▶ Prompt:
Transcribe the records below line by line, exactly as they read.

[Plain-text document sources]
+-------+

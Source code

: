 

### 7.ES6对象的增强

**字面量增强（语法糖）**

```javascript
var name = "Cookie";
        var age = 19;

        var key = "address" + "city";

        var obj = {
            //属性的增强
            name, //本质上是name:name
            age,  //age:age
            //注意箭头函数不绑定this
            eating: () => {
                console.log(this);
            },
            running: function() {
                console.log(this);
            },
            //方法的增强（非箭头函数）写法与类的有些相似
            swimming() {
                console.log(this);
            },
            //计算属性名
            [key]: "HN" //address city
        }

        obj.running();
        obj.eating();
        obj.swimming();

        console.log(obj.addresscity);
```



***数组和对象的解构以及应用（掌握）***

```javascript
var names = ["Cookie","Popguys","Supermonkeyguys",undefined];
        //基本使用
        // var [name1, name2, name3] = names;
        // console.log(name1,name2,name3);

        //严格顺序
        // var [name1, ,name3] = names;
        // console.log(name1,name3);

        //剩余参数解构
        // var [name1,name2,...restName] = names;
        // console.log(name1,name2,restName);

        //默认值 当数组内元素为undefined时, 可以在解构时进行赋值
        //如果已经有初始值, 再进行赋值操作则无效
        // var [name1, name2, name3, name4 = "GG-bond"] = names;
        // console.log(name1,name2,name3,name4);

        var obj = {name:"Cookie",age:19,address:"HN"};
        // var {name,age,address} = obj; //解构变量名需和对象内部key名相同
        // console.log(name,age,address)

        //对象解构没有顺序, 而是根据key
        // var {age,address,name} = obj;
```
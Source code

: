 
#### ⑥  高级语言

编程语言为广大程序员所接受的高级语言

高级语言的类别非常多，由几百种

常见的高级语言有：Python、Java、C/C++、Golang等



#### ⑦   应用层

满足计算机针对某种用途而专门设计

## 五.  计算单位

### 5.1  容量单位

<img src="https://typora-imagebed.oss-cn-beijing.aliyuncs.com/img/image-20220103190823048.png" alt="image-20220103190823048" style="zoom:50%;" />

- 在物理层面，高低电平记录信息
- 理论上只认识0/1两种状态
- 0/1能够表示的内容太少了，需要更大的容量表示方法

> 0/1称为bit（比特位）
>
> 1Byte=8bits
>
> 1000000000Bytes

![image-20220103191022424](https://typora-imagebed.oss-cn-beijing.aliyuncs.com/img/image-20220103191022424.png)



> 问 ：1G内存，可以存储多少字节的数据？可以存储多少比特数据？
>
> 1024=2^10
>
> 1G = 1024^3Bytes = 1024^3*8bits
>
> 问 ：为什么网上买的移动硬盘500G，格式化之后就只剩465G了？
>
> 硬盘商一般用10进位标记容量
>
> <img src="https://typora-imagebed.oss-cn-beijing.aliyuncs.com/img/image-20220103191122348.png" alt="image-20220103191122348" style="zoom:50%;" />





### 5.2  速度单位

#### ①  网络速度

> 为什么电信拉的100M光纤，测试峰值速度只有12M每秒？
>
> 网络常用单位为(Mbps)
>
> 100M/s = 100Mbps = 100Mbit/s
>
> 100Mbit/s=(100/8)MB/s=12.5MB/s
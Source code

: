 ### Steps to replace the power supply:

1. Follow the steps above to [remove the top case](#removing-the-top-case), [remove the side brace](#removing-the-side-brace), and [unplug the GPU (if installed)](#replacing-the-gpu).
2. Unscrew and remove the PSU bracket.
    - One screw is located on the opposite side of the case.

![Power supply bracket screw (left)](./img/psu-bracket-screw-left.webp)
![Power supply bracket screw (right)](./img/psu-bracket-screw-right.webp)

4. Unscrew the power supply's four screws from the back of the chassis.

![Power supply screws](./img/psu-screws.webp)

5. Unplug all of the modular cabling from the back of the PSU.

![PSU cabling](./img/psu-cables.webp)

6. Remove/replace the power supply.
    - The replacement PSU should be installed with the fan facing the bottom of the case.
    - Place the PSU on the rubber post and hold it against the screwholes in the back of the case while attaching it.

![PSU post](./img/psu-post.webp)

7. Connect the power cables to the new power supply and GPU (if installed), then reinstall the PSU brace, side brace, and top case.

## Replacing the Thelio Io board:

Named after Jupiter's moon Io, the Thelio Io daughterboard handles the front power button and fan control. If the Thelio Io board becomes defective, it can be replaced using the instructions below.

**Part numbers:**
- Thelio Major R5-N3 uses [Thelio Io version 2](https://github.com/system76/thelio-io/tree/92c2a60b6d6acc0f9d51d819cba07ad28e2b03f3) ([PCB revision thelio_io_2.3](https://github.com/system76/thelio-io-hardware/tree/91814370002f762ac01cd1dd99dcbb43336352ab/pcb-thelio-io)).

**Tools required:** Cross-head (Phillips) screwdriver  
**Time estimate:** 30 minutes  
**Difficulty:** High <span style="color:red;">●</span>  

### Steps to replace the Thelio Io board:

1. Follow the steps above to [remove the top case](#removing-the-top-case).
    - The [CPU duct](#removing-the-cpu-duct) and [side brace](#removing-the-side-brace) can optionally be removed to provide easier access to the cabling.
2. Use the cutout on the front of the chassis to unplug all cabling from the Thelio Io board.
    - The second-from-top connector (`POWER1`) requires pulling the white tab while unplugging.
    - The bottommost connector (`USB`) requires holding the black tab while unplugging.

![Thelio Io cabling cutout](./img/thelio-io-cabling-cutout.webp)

+-------+

▶ Response to this exercise:
Source code

: 

### 7.ES6对象的增强

**字面量增强（语法糖）**

```javascript
var name = "Cookie";
        var age = 19;

        var key = "address" + "city";

        var obj = {
            //属性的增强
            name, //本质上是name:name
            age,  //age:age
            //注意箭头函数不绑定this
            eating: () => {
                console.log(this);
            },
            running: function() {
                console.log(this);
            },
            //方法的增强（非箭头函数）写法与类的有些相似
            swimming() {
                console.log(this);
            },
            //计算属性名
            [key]: "HN" //address city
        }

        obj.running();
        obj.eating();
        obj.swimming();

        console.log(obj.addresscity);
```



***数组和对象的解构以及应用（掌握）***

```javascript
var names = ["Cookie","Popguys","Supermonkeyguys",undefined];
        //基本使用
        // var [name1, name2, name3] = names;
        // console.log(name1,name2,name3);

        //严格顺序
        // var [name1, ,name3] = names;
        // console.log(name1,name3);

        //剩余参数解构
        // var [name1,name2,...restName] = names;
        // console.log(name1,name2,restName);

        //默认值 当数组内元素为undefined时, 可以在解构时进行赋值
        //如果已经有初始值, 再进行赋值操作则无效
        // var [name1, name2, name3, name4 = "GG-bond"] = names;
        // console.log(name1,name2,name3,name4);

        var obj = {name:"Cookie",age:19,address:"HN"};
        // var {name,age,address} = obj; //解构变量名需和对象内部key名相同
        // console.log(name,age,address)

        //对象解构没有顺序, 而是根据key
        // var {age,address,name} = obj;
```
Source code

: 
#### ⑥  高级语言

编程语言为广大程序员所接受的高级语言

高级语言的类别非常多，由几百种

常见的高级语言有：Python、Java、C/C++、Golang等



#### ⑦   应用层

满足计算机针对某种用途而专门设计

## 五.  计算单位

### 5.1  容量单位

<img src="https://typora-imagebed.oss-cn-beijing.aliyuncs.com/img/image-20220103190823048.png" alt="image-20220103190823048" style="zoom:50%;" />

- 在物理层面，高低电平记录信息
- 理论上只认识0/1两种状态
- 0/1能够表示的内容太少了，需要更大的容量表示方法

> 0/1称为bit（比特位）
>
> 1Byte=8bits
>
> 1000000000Bytes

![image-20220103191022424](https://typora-imagebed.oss-cn-beijing.aliyuncs.com/img/image-20220103191022424.png)



> 问 ：1G内存，可以存储多少字节的数据？可以存储多少比特数据？
>
> 1024=2^10
>
> 1G = 1024^3Bytes = 1024^3*8bits
>
> 问 ：为什么网上买的移动硬盘500G，格式化之后就只剩465G了？
>
> 硬盘商一般用10进位标记容量
>
> <img src="https://typora-imagebed.oss-cn-beijing.aliyuncs.com/img/image-20220103191122348.png" alt="image-20220103191122348" style="zoom:50%;" />





### 5.2  速度单位

#### ①  网络速度

> 为什么电信拉的100M光纤，测试峰值速度只有12M每秒？
>
> 网络常用单位为(Mbps)
>
> 100M/s = 100Mbps = 100Mbit/s
>
> 100Mbit/s=(100/8)MB/s=12.5MB/s
Source code

: ### Steps to replace the power supply:

1. Follow the steps above to [remove the top case](#removing-the-top-case), [remove the side brace](#removing-the-side-brace), and [unplug the GPU (if installed)](#replacing-the-gpu).
2. Unscrew and remove the PSU bracket.
    - One screw is located on the opposite side of the case.

![Power supply bracket screw (left)](./img/psu-bracket-screw-left.webp)
![Power supply bracket screw (right)](./img/psu-bracket-screw-right.webp)

4. Unscrew the power supply's four screws from the back of the chassis.

![Power supply screws](./img/psu-screws.webp)

5. Unplug all of the modular cabling from the back of the PSU.

![PSU cabling](./img/psu-cables.webp)

6. Remove/replace the power supply.
    - The replacement PSU should be installed with the fan facing the bottom of the case.
    - Place the PSU on the rubber post and hold it against the screwholes in the back of the case while attaching it.

![PSU post](./img/psu-post.webp)

7. Connect the power cables to the new power supply and GPU (if installed), then reinstall the PSU brace, side brace, and top case.

## Replacing the Thelio Io board:

Named after Jupiter's moon Io, the Thelio Io daughterboard handles the front power button and fan control. If the Thelio Io board becomes defective, it can be replaced using the instructions below.

**Part numbers:**
- Thelio Major R5-N3 uses [Thelio Io version 2](https://github.com/system76/thelio-io/tree/92c2a60b6d6acc0f9d51d819cba07ad28e2b03f3) ([PCB revision thelio_io_2.3](https://github.com/system76/thelio-io-hardware/tree/91814370002f762ac01cd1dd99dcbb43336352ab/pcb-thelio-io)).

**Tools required:** Cross-head (Phillips) screwdriver  
**Time estimate:** 30 minutes  
**Difficulty:** High <span style="color:red;">●</span>  

### Steps to replace the Thelio Io board:

1. Follow the steps above to [remove the top case](#removing-the-top-case).
    - The [CPU duct](#removing-the-cpu-duct) and [side brace](#removing-the-side-brace) can optionally be removed to provide easier access to the cabling.
2. Use the cutout on the front of the chassis to unplug all cabling from the Thelio Io board.
    - The second-from-top connector (`POWER1`) requires pulling the white tab while unplugging.
    - The bottommost connector (`USB`) requires holding the black tab while unplugging.

![Thelio Io cabling cutout](./img/thelio-io-cabling-cutout.webp)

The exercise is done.